The obligations under this Agreement shall survive for a period of three (3) years from the Effective Date (the “Term”). Notwithstanding the foregoing, with respect to trade secrets (as defined under the Uniform Trade Secret Act, “Trade Secrets”), the obligations under this Agreement shall survive for the longer of (i) the Term, or (ii) the period such information remains a Trade Secret.

Governing Law

This Agreement shall be governed by, and interpreted and enforced in accordance with, the laws of the state of Delaware.

Notices

All notices, requests, consents, claims, demands, waivers, and other communications hereunder shall be in writing and shall be deemed to have been given: (i) when delivered by hand (with written confirmation of receipt); (ii) when received by the addressee if sent by a nationally recognized overnight courier (receipt requested) or via email coupled with a return reply of receipt; or (iii) on the third day after the date mailed, by certified or registered mail, return receipt requested, postage prepaid.
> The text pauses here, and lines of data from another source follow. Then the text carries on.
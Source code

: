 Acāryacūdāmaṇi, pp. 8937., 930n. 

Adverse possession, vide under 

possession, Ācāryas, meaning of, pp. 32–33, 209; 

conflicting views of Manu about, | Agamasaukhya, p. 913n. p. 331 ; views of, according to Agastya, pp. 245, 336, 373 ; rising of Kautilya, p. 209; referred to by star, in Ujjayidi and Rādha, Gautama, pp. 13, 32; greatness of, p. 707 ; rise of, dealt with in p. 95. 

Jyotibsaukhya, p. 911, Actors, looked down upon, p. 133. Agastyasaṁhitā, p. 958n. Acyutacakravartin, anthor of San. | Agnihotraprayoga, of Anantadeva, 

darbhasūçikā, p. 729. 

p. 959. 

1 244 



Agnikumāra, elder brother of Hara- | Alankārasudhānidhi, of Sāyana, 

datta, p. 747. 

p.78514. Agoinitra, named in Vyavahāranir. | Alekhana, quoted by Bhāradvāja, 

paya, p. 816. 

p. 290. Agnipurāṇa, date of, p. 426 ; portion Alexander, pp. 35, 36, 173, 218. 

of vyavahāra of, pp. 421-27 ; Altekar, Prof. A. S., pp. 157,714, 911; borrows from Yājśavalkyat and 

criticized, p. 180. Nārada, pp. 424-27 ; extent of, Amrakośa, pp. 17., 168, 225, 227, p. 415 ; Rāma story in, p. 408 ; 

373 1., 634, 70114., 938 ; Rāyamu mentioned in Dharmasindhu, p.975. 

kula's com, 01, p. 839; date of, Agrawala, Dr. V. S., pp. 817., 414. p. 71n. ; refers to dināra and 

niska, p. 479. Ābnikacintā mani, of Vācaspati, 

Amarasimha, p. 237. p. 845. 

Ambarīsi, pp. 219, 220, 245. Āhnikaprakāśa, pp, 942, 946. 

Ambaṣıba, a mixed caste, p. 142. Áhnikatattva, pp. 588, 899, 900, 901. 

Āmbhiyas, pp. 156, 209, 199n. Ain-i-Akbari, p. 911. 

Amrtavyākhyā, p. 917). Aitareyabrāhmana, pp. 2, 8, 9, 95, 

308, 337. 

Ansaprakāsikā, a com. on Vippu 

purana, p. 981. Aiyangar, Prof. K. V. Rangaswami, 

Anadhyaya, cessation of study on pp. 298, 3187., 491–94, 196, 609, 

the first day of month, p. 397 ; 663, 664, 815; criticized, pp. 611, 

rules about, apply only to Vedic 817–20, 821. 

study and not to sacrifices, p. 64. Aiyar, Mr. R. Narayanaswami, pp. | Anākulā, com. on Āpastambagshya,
Such communications must be sent to the respective Parties at the addresses set forth in the introductory paragraph (or to such other address that may be designated by a Party from time to time in accordance with this Section). In order for any notice to Paymentus to be validly received, it must also be sent via the same method to the attention of Paymentus’ General Counsel at the address set forth above.

General

This Agreement shall be binding upon and inure only to the benefit of the Parties, their successors, and permitted assigns, and nothing in this Agreement shall create any rights or benefits for any third party. If any of the terms of this Agreement shall be held to be illegal, invalid or unenforceable by a court of competent jurisdiction, it is the intention of the Parties hereto that the remaining terms hereof shall constitute their agreement with respect to the subject matter hereof, and all such remaining terms shall continue in full force and effect. No waiver by Paymentus of any breach of, or default in, any term or condition of this Agreement shall constitute a waiver of or assent to any succeeding breach of, or default in, the same or any other term or condition hereof. This Agreement constitutes the entire agreement between the Parties relating to the subject matter hereof and supersedes all prior agreements or understandings between them with respect to the matters referred to herein. This Agreement may only be amended by a written executed by the Parties and shall not be modified or supplemented by any terms or conditions contained within information exchange platforms. This Agreement may be executed in counterparts, each of which shall be deemed to be an original, but all of which shall constitute the same agreement. Images of manually executed signatures transmitted by facsimile or other electronic formats (including, without limitation, “pdf,” “tif” or “jpg”) and other electronic signatures (including, without limitation, any electronic symbol or process associated with the Agreement adopted or used by a person with the intent to sign the record) shall be of the same legal effect, validity, and enforceability as a manually executed signature. Electronic transmission, whether automated or manual, of an executed counterpart of this Agreement, shall be deemed to constitute due and sufficient delivery of such counterpart.

As an authorized Representative of the Company, Recipient, by clicking below, acknowledges that he or she has read, understood, and concurs that the Company is a party to and is bound by the terms and conditions contained in this Agreement. Upon receipt of this Agreement, the Paymentus Compliance group will engage to supply such information as deemed necessary by the Paymentus.